== Segment start ==

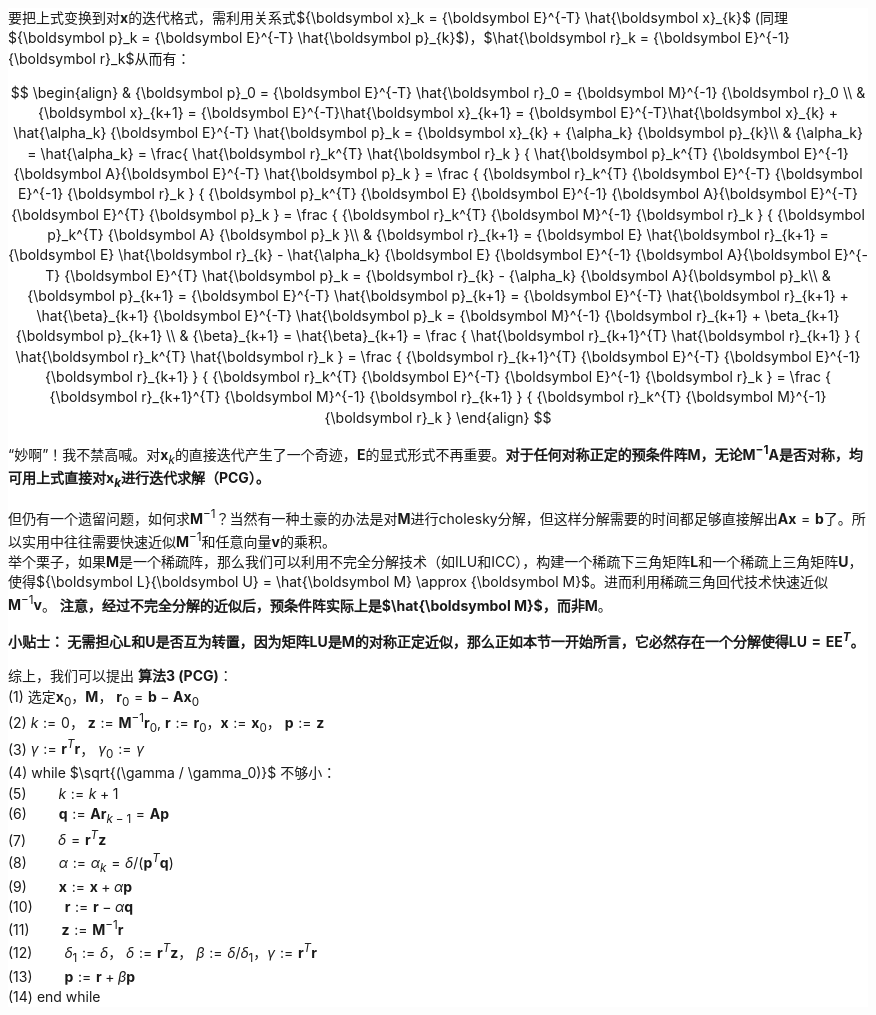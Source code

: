 要把上式变换到对${\boldsymbol x}$的迭代格式，需利用关系式${\boldsymbol x}_k = {\boldsymbol E}^{-T} \hat{\boldsymbol x}_{k}$ (同理${\boldsymbol p}_k = {\boldsymbol E}^{-T} \hat{\boldsymbol p}_{k}$)，$\hat{\boldsymbol r}_k = {\boldsymbol E}^{-1} {\boldsymbol r}_k$从而有：  

$$
\begin{align}
& {\boldsymbol p}_0 = {\boldsymbol E}^{-T} \hat{\boldsymbol r}_0 =  {\boldsymbol M}^{-1} {\boldsymbol r}_0 \\
& {\boldsymbol x}_{k+1} = {\boldsymbol E}^{-T}\hat{\boldsymbol x}_{k+1} = {\boldsymbol E}^{-T}\hat{\boldsymbol x}_{k} + \hat{\alpha_k} {\boldsymbol E}^{-T} \hat{\boldsymbol p}_k =  {\boldsymbol x}_{k} + {\alpha_k} {\boldsymbol p}_{k}\\
& {\alpha_k} = \hat{\alpha_k} = \frac{ \hat{\boldsymbol r}_k^{T} \hat{\boldsymbol r}_k } { \hat{\boldsymbol p}_k^{T} {\boldsymbol E}^{-1} {\boldsymbol A}{\boldsymbol E}^{-T} \hat{\boldsymbol p}_k } = \frac { {\boldsymbol r}_k^{T} {\boldsymbol E}^{-T} {\boldsymbol E}^{-1} {\boldsymbol r}_k } { {\boldsymbol p}_k^{T} {\boldsymbol E} {\boldsymbol E}^{-1} {\boldsymbol A}{\boldsymbol E}^{-T} {\boldsymbol E}^{T} {\boldsymbol p}_k } = \frac { {\boldsymbol r}_k^{T} {\boldsymbol M}^{-1} {\boldsymbol r}_k } { {\boldsymbol p}_k^{T} {\boldsymbol A} {\boldsymbol p}_k }\\
& {\boldsymbol r}_{k+1} = {\boldsymbol E} \hat{\boldsymbol r}_{k+1} = {\boldsymbol E} \hat{\boldsymbol r}_{k} - \hat{\alpha_k} {\boldsymbol E} {\boldsymbol E}^{-1} {\boldsymbol A}{\boldsymbol E}^{-T} {\boldsymbol E}^{T} \hat{\boldsymbol p}_k = {\boldsymbol r}_{k} - {\alpha_k} {\boldsymbol A}{\boldsymbol p}_k\\
& {\boldsymbol p}_{k+1} = {\boldsymbol E}^{-T} \hat{\boldsymbol p}_{k+1} =  {\boldsymbol E}^{-T} \hat{\boldsymbol r}_{k+1} + \hat{\beta}_{k+1} {\boldsymbol E}^{-T} \hat{\boldsymbol p}_k = {\boldsymbol M}^{-1} {\boldsymbol r}_{k+1} + \beta_{k+1} {\boldsymbol p}_{k+1} \\
& {\beta}_{k+1} = \hat{\beta}_{k+1} = \frac { \hat{\boldsymbol r}_{k+1}^{T} \hat{\boldsymbol r}_{k+1} }  { \hat{\boldsymbol r}_k^{T} \hat{\boldsymbol r}_k  } = \frac { {\boldsymbol r}_{k+1}^{T} {\boldsymbol E}^{-T} {\boldsymbol E}^{-1} {\boldsymbol r}_{k+1} } { {\boldsymbol r}_k^{T} {\boldsymbol E}^{-T} {\boldsymbol E}^{-1} {\boldsymbol r}_k } = \frac { {\boldsymbol r}_{k+1}^{T} {\boldsymbol M}^{-1} {\boldsymbol r}_{k+1} } { {\boldsymbol r}_k^{T} {\boldsymbol M}^{-1}  {\boldsymbol r}_k }
\end{align} 
$$   

“妙啊”！我不禁高喊。对${\boldsymbol x}_k$的直接迭代产生了一个奇迹，${\boldsymbol E}$的显式形式不再重要。**对于任何对称正定的预条件阵${\boldsymbol M}$，无论${\boldsymbol M}^{-1}{\boldsymbol A}$是否对称，均可用上式直接对${\boldsymbol x}_k$进行迭代求解（PCG）。**  

但仍有一个遗留问题，如何求${\boldsymbol M}^{-1}$？当然有一种土豪的办法是对${\boldsymbol M}$进行cholesky分解，但这样分解需要的时间都足够直接解出${\boldsymbol A}{\boldsymbol x}={\boldsymbol b}$了。所以实用中往往需要快速近似${\boldsymbol M}^{-1}$和任意向量${\boldsymbol v}$的乘积。  
举个栗子，如果${\boldsymbol M}$是一个稀疏阵，那么我们可以利用不完全分解技术（如ILU和ICC），构建一个稀疏下三角矩阵${\boldsymbol L}$和一个稀疏上三角矩阵${\boldsymbol U}$，使得${\boldsymbol L}{\boldsymbol U} = \hat{\boldsymbol M} \approx {\boldsymbol M}$。进而利用稀疏三角回代技术快速近似${\boldsymbol M}^{-1}{\boldsymbol v}$。 **注意，经过不完全分解的近似后，预条件阵实际上是$\hat{\boldsymbol M}$，而非${\boldsymbol M}$**。

**小贴士： 无需担心${\boldsymbol L}$和${\boldsymbol U}$是否互为转置，因为矩阵${\boldsymbol L}{\boldsymbol U}$是${\boldsymbol M}$的对称正定近似，那么正如本节一开始所言，它必然存在一个分解使得${\boldsymbol L}{\boldsymbol U} = {\boldsymbol E}{\boldsymbol E}^T$。**

综上，我们可以提出 **算法3 (PCG)**：  
(1) 选定${\boldsymbol x}_0$，${\boldsymbol M}$， ${\boldsymbol r}_0 = {\boldsymbol b} - {\boldsymbol A} {\boldsymbol x}_0$  
(2) $k := 0$， ${\boldsymbol z} := {\boldsymbol M}^{-1} {\boldsymbol r}_0$, ${\boldsymbol r} := {\boldsymbol r}_0$，${\boldsymbol x} := {\boldsymbol x}_0$， ${\boldsymbol p} := {\boldsymbol z}$  
(3) $\gamma := {\boldsymbol r}^T{\boldsymbol r}$， $\gamma_0 := \gamma$  
(4) while $\sqrt{(\gamma / \gamma_0)}$ 不够小：  
(5) &emsp;&emsp;$k := k+1$  
(6) &emsp;&emsp;${\boldsymbol q} := {\boldsymbol A} {\boldsymbol r}_{k-1} = {\boldsymbol A} {\boldsymbol p}$  
(7) &emsp;&emsp;$\delta = {\boldsymbol r}^T {\boldsymbol z}$  
(8) &emsp;&emsp;$\alpha := \alpha_k = \delta  / ({\boldsymbol p}^T {\boldsymbol q})$  
(9) &emsp;&emsp;${\boldsymbol x} := {\boldsymbol x} + \alpha {\boldsymbol p}$  
(10) &emsp;&emsp;${\boldsymbol r} := {\boldsymbol r} - \alpha {\boldsymbol q}$  
(11) &emsp;&emsp;${\boldsymbol z} := {\boldsymbol M}^{-1} {\boldsymbol r}$  
(12) &emsp;&emsp;$\delta_1 := \delta$， $\delta := {\boldsymbol r}^T{\boldsymbol z}$， $\beta := \delta / \delta_1$，$\gamma := {\boldsymbol r}^T {\boldsymbol r}$    
(13) &emsp;&emsp;${\boldsymbol p} := {\boldsymbol r} + \beta {\boldsymbol p}$  
(14) end while  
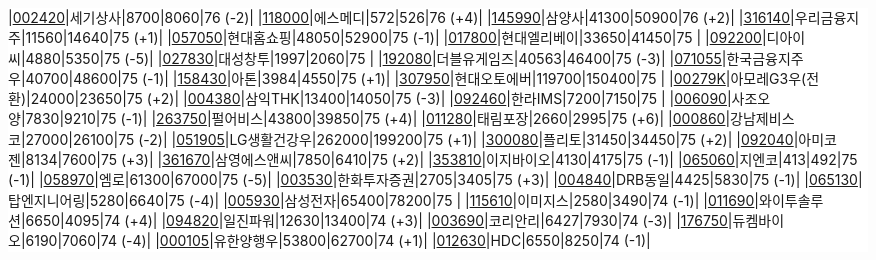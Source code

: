 |[002420](https://finance.daum.net/quotes/A002420)|세기상사|8700|8060|76 (-2)|
|[118000](https://finance.daum.net/quotes/A118000)|에스메디|572|526|76 (+4)|
|[145990](https://finance.daum.net/quotes/A145990)|삼양사|41300|50900|76 (+2)|
|[316140](https://finance.daum.net/quotes/A316140)|우리금융지주|11560|14640|75 (+1)|
|[057050](https://finance.daum.net/quotes/A057050)|현대홈쇼핑|48050|52900|75 (-1)|
|[017800](https://finance.daum.net/quotes/A017800)|현대엘리베이|33650|41450|75 |
|[092200](https://finance.daum.net/quotes/A092200)|디아이씨|4880|5350|75 (-5)|
|[027830](https://finance.daum.net/quotes/A027830)|대성창투|1997|2060|75 |
|[192080](https://finance.daum.net/quotes/A192080)|더블유게임즈|40563|46400|75 (-3)|
|[071055](https://finance.daum.net/quotes/A071055)|한국금융지주우|40700|48600|75 (-1)|
|[158430](https://finance.daum.net/quotes/A158430)|아톤|3984|4550|75 (+1)|
|[307950](https://finance.daum.net/quotes/A307950)|현대오토에버|119700|150400|75 |
|[00279K](https://finance.daum.net/quotes/A00279K)|아모레G3우(전환)|24000|23650|75 (+2)|
|[004380](https://finance.daum.net/quotes/A004380)|삼익THK|13400|14050|75 (-3)|
|[092460](https://finance.daum.net/quotes/A092460)|한라IMS|7200|7150|75 |
|[006090](https://finance.daum.net/quotes/A006090)|사조오양|7830|9210|75 (-1)|
|[263750](https://finance.daum.net/quotes/A263750)|펄어비스|43800|39850|75 (+4)|
|[011280](https://finance.daum.net/quotes/A011280)|태림포장|2660|2995|75 (+6)|
|[000860](https://finance.daum.net/quotes/A000860)|강남제비스코|27000|26100|75 (-2)|
|[051905](https://finance.daum.net/quotes/A051905)|LG생활건강우|262000|199200|75 (+1)|
|[300080](https://finance.daum.net/quotes/A300080)|플리토|31450|34450|75 (+2)|
|[092040](https://finance.daum.net/quotes/A092040)|아미코젠|8134|7600|75 (+3)|
|[361670](https://finance.daum.net/quotes/A361670)|삼영에스앤씨|7850|6410|75 (+2)|
|[353810](https://finance.daum.net/quotes/A353810)|이지바이오|4130|4175|75 (-1)|
|[065060](https://finance.daum.net/quotes/A065060)|지엔코|413|492|75 (-1)|
|[058970](https://finance.daum.net/quotes/A058970)|엠로|61300|67000|75 (-5)|
|[003530](https://finance.daum.net/quotes/A003530)|한화투자증권|2705|3405|75 (+3)|
|[004840](https://finance.daum.net/quotes/A004840)|DRB동일|4425|5830|75 (-1)|
|[065130](https://finance.daum.net/quotes/A065130)|탑엔지니어링|5280|6640|75 (-4)|
|[005930](https://finance.daum.net/quotes/A005930)|삼성전자|65400|78200|75 |
|[115610](https://finance.daum.net/quotes/A115610)|이미지스|2580|3490|74 (-1)|
|[011690](https://finance.daum.net/quotes/A011690)|와이투솔루션|6650|4095|74 (+4)|
|[094820](https://finance.daum.net/quotes/A094820)|일진파워|12630|13400|74 (+3)|
|[003690](https://finance.daum.net/quotes/A003690)|코리안리|6427|7930|74 (-3)|
|[176750](https://finance.daum.net/quotes/A176750)|듀켐바이오|6190|7060|74 (-4)|
|[000105](https://finance.daum.net/quotes/A000105)|유한양행우|53800|62700|74 (+1)|
|[012630](https://finance.daum.net/quotes/A012630)|HDC|6550|8250|74 (-1)|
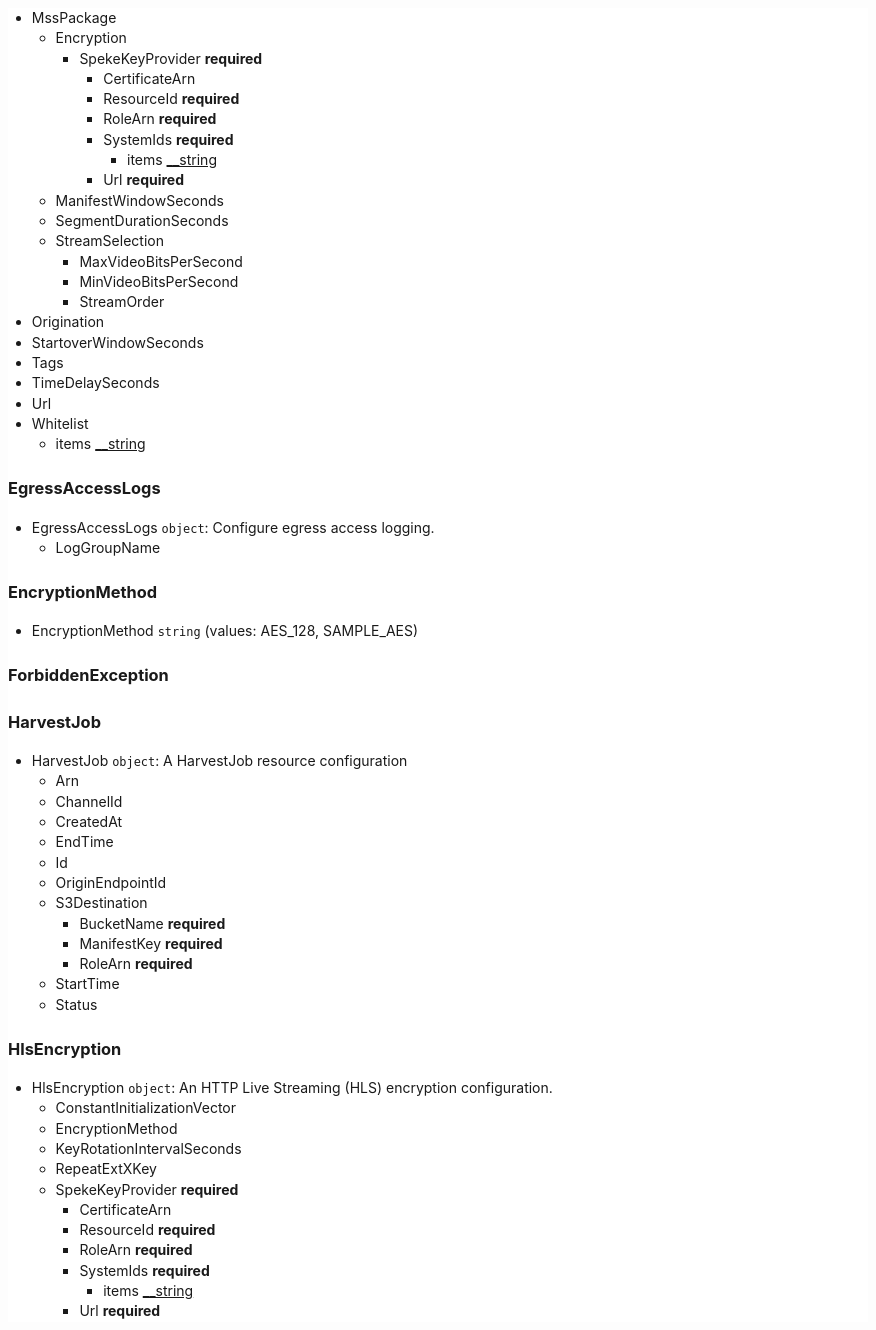   * MssPackage
    * Encryption
      * SpekeKeyProvider **required**
        * CertificateArn
        * ResourceId **required**
        * RoleArn **required**
        * SystemIds **required**
          * items [__string](#__string)
        * Url **required**
    * ManifestWindowSeconds
    * SegmentDurationSeconds
    * StreamSelection
      * MaxVideoBitsPerSecond
      * MinVideoBitsPerSecond
      * StreamOrder
  * Origination
  * StartoverWindowSeconds
  * Tags
  * TimeDelaySeconds
  * Url
  * Whitelist
    * items [__string](#__string)

### EgressAccessLogs
* EgressAccessLogs `object`: Configure egress access logging.
  * LogGroupName

### EncryptionMethod
* EncryptionMethod `string` (values: AES_128, SAMPLE_AES)

### ForbiddenException


### HarvestJob
* HarvestJob `object`: A HarvestJob resource configuration
  * Arn
  * ChannelId
  * CreatedAt
  * EndTime
  * Id
  * OriginEndpointId
  * S3Destination
    * BucketName **required**
    * ManifestKey **required**
    * RoleArn **required**
  * StartTime
  * Status

### HlsEncryption
* HlsEncryption `object`: An HTTP Live Streaming (HLS) encryption configuration.
  * ConstantInitializationVector
  * EncryptionMethod
  * KeyRotationIntervalSeconds
  * RepeatExtXKey
  * SpekeKeyProvider **required**
    * CertificateArn
    * ResourceId **required**
    * RoleArn **required**
    * SystemIds **required**
      * items [__string](#__string)
    * Url **required**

== Segment end ==

Problem to work on: The string "configuration" appears on how many lines of the records? State the number alone.

Result of this exercise: 2